У серии «Труды Центра русской культуры Амхерстского колледжа» вышел сборник материалов и исследований, посвященный «Антологии новейшей русской поэзии "У Голубой Лагуны"
Как и у всех, кто когда-либо интересовался русской поэзией XX века, с антологией Константина Константиновича Кузьминского (ККК) у меня напряженные, но по-своему трогательные отношения.
Впервые она попала мне в руки в самом подходящем для нее виде: мой крестный вручил совсем юному ценителю всевозможного контркультурного андеграунда любовно переплетенную распечатку первого тома «Голубой Лагуны». По сути, этот бумажный кирпич был реализацией мечты Кузьминского о том, чтобы все книги выходили в факсимильном издании, желательно — с минимальным качеством печати.
Книжища эта не могла не впечатлить своей совершенной дикостью. На первый взгляд, она казалась обычной энциклопедией: поэты, вошедшие в антологию, аккуратно сортированы по школам и кружкам, которые они представляли, каждая подборка сопровождается биографической справкой. Однако стоило приступить к чтению, как становилось понятно: что-то не здесь не так, что-то здесь ненормально. У этого неуютного чувства были вполне ясные причины: великолепные стихи в «Голубой Лагуне» соседствовали с какой-то бесстыдной графоманией, а биографические справки оказались малоинформативными заметками составителя и его друзей — зачастую это были просто нелицеприятные сплетни о том, кто, кому, когда и за что заехал бутылкой по голове.

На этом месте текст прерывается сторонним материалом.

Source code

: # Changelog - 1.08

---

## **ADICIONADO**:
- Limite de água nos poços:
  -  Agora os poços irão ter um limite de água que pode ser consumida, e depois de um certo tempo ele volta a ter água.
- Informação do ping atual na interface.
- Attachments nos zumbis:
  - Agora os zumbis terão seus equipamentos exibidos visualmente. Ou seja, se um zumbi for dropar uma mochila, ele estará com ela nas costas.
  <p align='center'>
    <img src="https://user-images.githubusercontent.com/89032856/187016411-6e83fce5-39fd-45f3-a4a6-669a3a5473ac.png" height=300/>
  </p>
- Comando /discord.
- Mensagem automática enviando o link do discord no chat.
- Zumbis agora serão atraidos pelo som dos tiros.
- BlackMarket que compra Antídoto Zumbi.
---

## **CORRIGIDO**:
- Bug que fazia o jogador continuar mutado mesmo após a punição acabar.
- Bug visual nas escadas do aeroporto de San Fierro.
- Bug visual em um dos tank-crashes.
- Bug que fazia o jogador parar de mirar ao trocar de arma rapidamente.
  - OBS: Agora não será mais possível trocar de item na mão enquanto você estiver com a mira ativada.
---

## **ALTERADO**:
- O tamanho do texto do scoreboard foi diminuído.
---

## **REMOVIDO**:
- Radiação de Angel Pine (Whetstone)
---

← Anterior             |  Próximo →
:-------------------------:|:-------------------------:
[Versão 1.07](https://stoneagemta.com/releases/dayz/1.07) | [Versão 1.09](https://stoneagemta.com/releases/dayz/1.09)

Для неопытного читателя этот циклопический коллаж из поэзии, фотографий и откровенного бредка сам по себе был чрезвычайно увлекательным, но все же испытанием. Самое же страшное заключалось в том, что ККК самым радикальным образом вскрыл иллюзорность энциклопедического авторитета. Стихи для тома отбирались по элементарному принципу: они должны были быть в распоряжении составителя — то, чего не было у него в архиве, он восстанавливал по памяти (далеко не всегда точно). То есть это даже не вкусовщина, а просто свалка всего, что оказалось под рукой. Но, поскольку мы привыкли к тому, что антология подразумевает тщательнейший отбор, читатель «Голубой Лагуны» неизбежно сталкивается с вопросом — кто сошел с ума: я или составитель? Не зная историю того, как вершил ККК свой подвиг, сложно понять, например, почему антологию открывает огромная подборка городского сумасшедшего Алика Ривина; почему Всеволод Некрасов идет отдельно от Лианозовской школы; почему, в конце концов, так много места отдано под полубезумные эксперименты Александра Кондратова, далеко не самого примечательного из поэтов-«филологов».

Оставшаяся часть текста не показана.